Tek-Tips is the largest IT community on the Internet today!

Members share and learn making Tek-Tips Forums the best source of peer-reviewed technical information on the Internet!

  • Congratulations Mike Lewis on being selected by the Tek-Tips community for having the most helpful posts in the forums last week. Way to Go!
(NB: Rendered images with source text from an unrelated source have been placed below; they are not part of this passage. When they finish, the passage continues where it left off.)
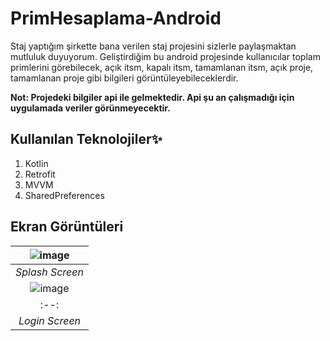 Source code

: # PrimHesaplama-Android

Staj yaptığım şirkette bana verilen staj projesini sizlerle paylaşmaktan mutluluk duyuyorum. 
Geliştirdiğim bu android projesinde kullanıcılar toplam primlerini görebilecek, açık itsm, kapalı itsm, tamamlanan itsm, açık proje, tamamlanan proje gibi bilgileri görüntüleyebileceklerdir. 

**Not: Projedeki bilgiler api ile gelmektedir. Api şu an çalışmadığı için uygulamada veriler görünmeyecektir.** 

## Kullanılan Teknolojiler✨

 1. Kotlin
 2. Retrofit
 3. MVVM
 4. SharedPreferences

## Ekran Görüntüleri
|![image](https://user-images.githubusercontent.com/14194362/195125471-104155a6-1e92-443d-8518-b79d85e40c21.png)| 
|:--:| 
| *Splash Screen* |
|![image](https://user-images.githubusercontent.com/14194362/195125750-a40da9e3-5a31-4a01-bd87-e2cc63ca40c9.png)| 
|:--:| 
| *Login Screen* |

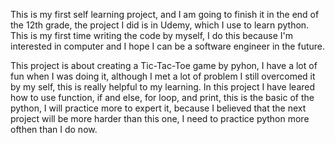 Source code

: This is my first self learning project, and I am going to finish it in the
end of the  12th grade, the project I did is in Udemy, which I use
to learn python. This is my first time writing the code by myself, I do this
because I'm interested in computer and I hope I can be a software engineer in  the future.

This project is about creating a Tic-Tac-Toe game by pyhon, I have a lot of fun
when I was doing it, although I met a lot of problem I still overcomed it by my self,
this is really helpful to my learning. In this project I have leared how to use function,
if and else, for loop, and print, this is the basic of the python, I will practice more to 
expert it, because I believed that the next project will be more harder than this one, 
I need to practice python more ofthen than I do now.
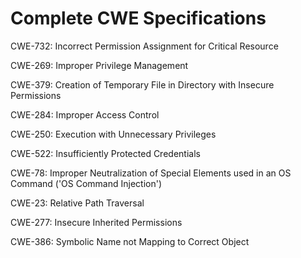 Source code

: 

# Complete CWE Specifications

CWE-732: Incorrect Permission Assignment for Critical Resource

CWE-269: Improper Privilege Management

CWE-379: Creation of Temporary File in Directory with Insecure Permissions

CWE-284: Improper Access Control

CWE-250: Execution with Unnecessary Privileges

CWE-522: Insufficiently Protected Credentials

CWE-78: Improper Neutralization of Special Elements used in an OS Command ('OS Command Injection')

CWE-23: Relative Path Traversal

CWE-277: Insecure Inherited Permissions

CWE-386: Symbolic Name not Mapping to Correct Object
inserting utf-8 csv in sql server 1

Status
Not open for further replies.

fluppe689

Programmer
Jul 11, 2008
75
BE
Dear Experts,

I Had a problem with inserting a csv file that a got from a unix server in utf-8 into an sql server table with 30 columns all text

I tried is several times with a bulk insert instruction but that did not work

There were twoo problems : text was utf-8 and eof line was only LF
Column delimiter is ;

So i made this simple code for a class

this.tb_tekst.value = "Leads"
this.tb_tijd.value=time()

sql = "select * FROM " + m.y_db1 + "f_par "
retcode = SQLEXEC(handle,sql,"t_par")
IF retcode > 0
SELECT t_par
GO top
m.xxextdir = T_par.extdir
m.xxprogdir = T_par.progdir
SET defau TO &xxextdir
gnextern = ADIR(gaDatabase, '*.csv')
FOR nCount = 1 TO gnextern
m.bestand = "\\server02\data\merlijn\aanvragen\" + gaDatabase(nCount,1)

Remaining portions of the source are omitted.